While the film builds a case of its own for the animals, it becomes a fascinating chronicle of a legal process geared not necessarily towards winning some big, sweeping victory but the small, incremental changes to set up such a sea change as Weiss suffers through mock trials to toughen his position, finds small glimmers of hope in the decisions of judges who have rejected his claims and keeps fighting on. It is the rare film to be executive produced by HBO Documentary Films to see the big screen first, a forum particularly suited for Weiss’ epic court battle and as the film is making its way across the country theatrically, Pennebaker spoke about how he and Hegedus made “Unlocking the Cage,” the inspiration of their own beloved furry companion, filming in courtrooms and how they get so close to their subjects.
Is it true you don’t actually seek out the subjects so much as they seek you out?
Yeah, pretty much, like [if we] were a painter, we wouldn’t sit down and say “what do we paint today?” When I worked at Life Magazine, researchers would pass us sheets around telling us what what was going on in the world, and you could pick up a subject from those sheets and decide what to do, but [as filmmakers], that’s an expensive operation to deal with, so in a sense, somebody comes to us and tells us of a story they know about and if it’s interesting to us, we figure out if we can do it, if we can raise the money and have the time. In this case [of “Unlocking the Cage”], somebody we knew very well told us about Steve [Weiss] and when we saw what he was doing, it was such an adventure because you don’t go and decide to change common law idly. He knew enough about it to know the risks for himself to try to do it, so watching him try to do it seemed like a really good idea for a film. It was also the beginning [of his process] and from our point of view, documentaries should always start at the beginning, if they can, and follow the things so you don’t have to tell anybody what happened — you can see what happened.

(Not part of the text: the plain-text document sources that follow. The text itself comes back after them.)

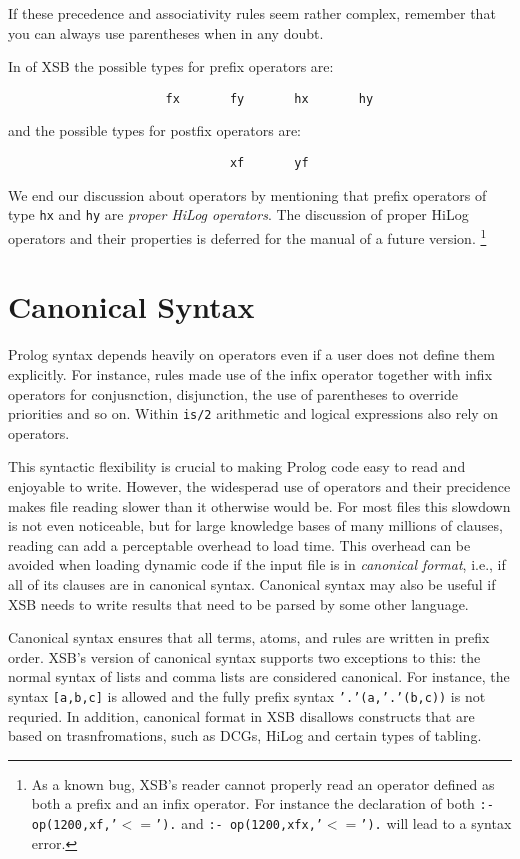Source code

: If these precedence and associativity rules seem rather complex, remember
that you can always use parentheses when in any doubt.

In \version{} of XSB the possible types for prefix operators are:
\begin{verbatim}
                      fx       fy       hx       hy
\end{verbatim}
and the possible types for postfix operators are:
\begin{verbatim}
                               xf       yf
\end{verbatim}

We end our discussion about operators by mentioning that prefix
operators of type {\tt hx} and {\tt hy} are {\em proper HiLog
  operators}.  The discussion of proper HiLog operators and their
properties is deferred for the manual of a future version.
\footnote{As a known bug, XSB's reader cannot properly read an
  operator defined as both a prefix and an infix operator.  For
  instance the declaration of both {\tt :- op(1200,xf,'$<=$').} and 
{\tt :- op(1200,xfx,'$<=$').} will lead to a syntax error.}

\section{Canonical Syntax} \label{sec:canonical}
%
Prolog syntax depends heavily on operators even if a user does not
define them explicitly.  For instance, rules made use of the infix
\mif{} operator together with infix operators for conjusnction,
disjunction, the use of parentheses to override priorities and so on.
Within {\tt is/2} arithmetic and logical expressions also rely on
operators.  

This syntactic flexibility is crucial to making Prolog code easy to
read and enjoyable to write.  However, the widesperad use of operators
and their precidence makes file reading slower than it otherwise would
be.  For most files this slowdown is not even noticeable, but for
large knowledge bases of many millions of clauses, reading can add a
perceptable overhead to load time.  This overhead can be avoided when
loading dynamic code if the input file is in {\em canonical format},
i.e., if all of its clauses are in canonical syntax.  Canonical syntax
may also be useful if XSB needs to write results that need to be
parsed by some other language.

Canonical syntax ensures that all terms, atoms, and rules are written
in prefix order.  XSB's version of canonical syntax supports two
exceptions to this: the normal syntax of lists and comma lists are
considered canonical.  For instance, the syntax {\tt [a,b,c]} is
allowed and the fully prefix syntax {\tt '.'(a,'.'(b,c))} is not
requried.  In addition, canonical format in XSB disallows constructs
that are based on trasnfromations, such as DCGs, HiLog and certain
types of tabling.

And this coincided with having a dog around the house for the first time.
We had a dog that we dearly loved that used to come to work with us and sit under the editing table as we worked — he wouldn’t have imagined not going to work with us, that’s what his life was. He died because he got old and he was partly an Akita — their rear ends are not very well designed unfortunately, so we had to put him down. He just couldn’t survive and we were still in sorrow, thinking about it, so when this film came along it struck us that this was an animal film and we would like to do an animal film.
You say Chris shot it, but how do you and Chris collaborate on a film like this?
We go out together to see what’s going on, to see the people involved. We both talk to them, but she films it. In the old days, you had to have a couple because one person did the sound with a Nagra [recorder], and the other person had the camera. Now, the sound is part of the camera, so it no longer needs an additional person, but I’m there because we just always do these together. If we want to decide whether to do a certain aspect [of filming], we decide it together.
I’ve actually heard you say you don’t do any research for your films before you start shooting.
We never do. The film is the research.
Since there is some archival footage in “Unlocking the Cage,” at what point do you start bringing that in?
Just when it occurs to you. You’re making the thing all the time — that’s all you’re thinking about — and once you start to film it, you don’t shoot everything that happens because you don’t want to be perceived as [being] only interested in making your film. You really want to share the film with the person you’re making it about. [For “Unlocking the Cage,”] it’s [Steve’s] film too because it’s his life we’ve expropriated in a way. Many of these films, like in “The War Room,” [with] James [Carville] and George [Stephanopoulos], we showed it to them, and nobody else, [because] if there’s something in there we haven’t got right, we’ll try to correct it. We don’t want you to edit the film, but we want to share the film with them because it is their film too, and they want to feel that way.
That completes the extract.